Kennilworthy Whisp - “Quidditch Through The Ages”


There are no words I can say which better that better encapsulate the intense rivalry between the Wimbourne Wasps and Appleby Arrows than that iconic story. It really is the perfect Grand Final. Just three years ago British Quidditch’s greatest rivals met in a Grand Final, and it was the Arrows won in an anticlimactically short bout thanks to Ava Mustaq taking the snitch inside the first hour.

But here we go with it all over again. For the Wasps, the dominant team of not just this but a number of the most recent seasons, failure was not an option. Retribution for 2009 had to be achieved at all costs. For the Arrows, there was no pressure. After last year’s performance, reaching the Grand Final was an unexpected success, and they came into the match as underdogs.

But once you’re there, Grand Final defeat is always the most horrible thing in the world and must be avoided. The exciting thing was, there was every chance the Arrows could successfully complete this massive achievement, for they have been not just the Wasps’ rival team in recent years, but their bogey team.

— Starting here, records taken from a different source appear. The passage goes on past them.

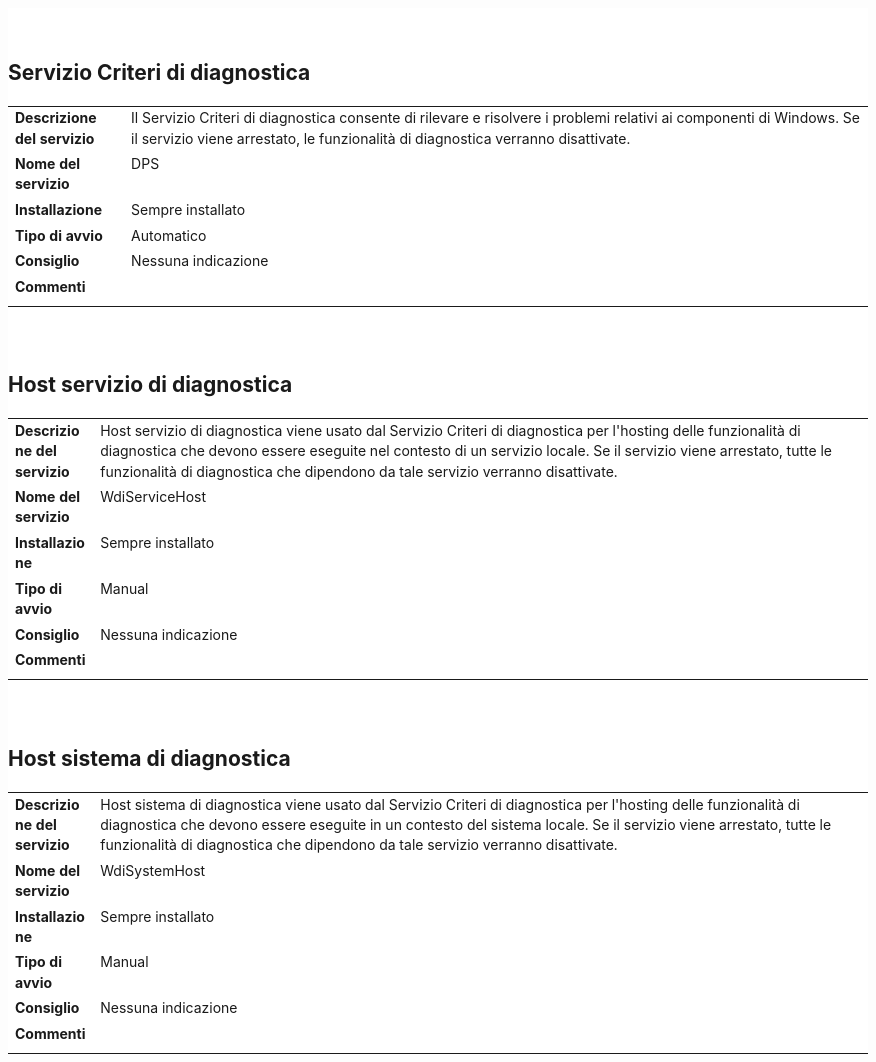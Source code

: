 <br />          

## <a name="diagnostic-policy-service"></a>Servizio Criteri di diagnostica            

| | |           
|---|---|       
|   **Descrizione del servizio** |   Il Servizio Criteri di diagnostica consente di rilevare e risolvere i problemi relativi ai componenti di Windows.  Se il servizio viene arrestato, le funzionalità di diagnostica verranno disattivate.
|   **Nome del servizio**    |   DPS
|   **Installazione**    |   Sempre installato
|   **Tipo di avvio**   |   Automatico
|   **Consiglio**  | Nessuna indicazione   
|   **Commenti**    |   
|||         

<br />          

##  <a name="diagnostic-service-host"></a>Host servizio di diagnostica     

| | |           
|---|---|       
|   **Descrizione del servizio** |   Host servizio di diagnostica viene usato dal Servizio Criteri di diagnostica per l'hosting delle funzionalità di diagnostica che devono essere eseguite nel contesto di un servizio locale.  Se il servizio viene arrestato, tutte le funzionalità di diagnostica che dipendono da tale servizio verranno disattivate.
|   **Nome del servizio**    |   WdiServiceHost
|   **Installazione**    |   Sempre installato
|   **Tipo di avvio**   |   Manual
|   **Consiglio**  | Nessuna indicazione   
|   **Commenti**    |   
|||         

<br />          

## <a name="diagnostic-system-host"></a>Host sistema di diagnostica           

| | |           
|---|---|       
|   **Descrizione del servizio** |   Host sistema di diagnostica viene usato dal Servizio Criteri di diagnostica per l'hosting delle funzionalità di diagnostica che devono essere eseguite in un contesto del sistema locale.  Se il servizio viene arrestato, tutte le funzionalità di diagnostica che dipendono da tale servizio verranno disattivate.
|   **Nome del servizio**    |   WdiSystemHost
|   **Installazione**    |   Sempre installato
|   **Tipo di avvio**   |   Manual
|   **Consiglio**  | Nessuna indicazione   
|   **Commenti**    |   
|||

The 2009 Grand Final may have been short, but their Round 6 match this year was not. But they both had Appleby victory in common. The Arrows won 770-710 in what remained the Wasps one and only loss of the season leading into the Grand Final. If you were a believer in fate, in omens, you could almost justify Apple favouritism.

Naturally, neither manager considered making any changes to their on-fire teams. Maeve Halcyeone and Amos Golpalott can both be proud of successful years. Their job is done, not it was all down to the fourteen men and women on the pitch in the biggest (annual) day in the world of Quidditch.

When the brooms up call came, Jadzia Johnston was first to the Quaffle and before Perecles Delaney knew what had hit him, the Wasps were 10-0 up.

It was a very good sign for Wasps fans that their troops were not nervous. But as ever, the Arrows rose against their great rivals. Even at something resembling their best, the Wasps still did not have it their own way.

For the first hour it was Wimbourne who led, but only narrowly. Their Chasers and legendary Keeper Apollo Brookstanton had their opposite numbers’ numbers. But it was always going to be the Beater contest that captured the imagination here. Erasmus Oddpick, Gaius Nutt, Gifford Belcher and Ragmar Flitley are arguably the four best Beaters in the league, but undoubtedly the two greatest pairs. Two time premiers Belcher and Flitley are the old masters though and took this opportunity to once and for all put to bed any doubts over their continued supremacy.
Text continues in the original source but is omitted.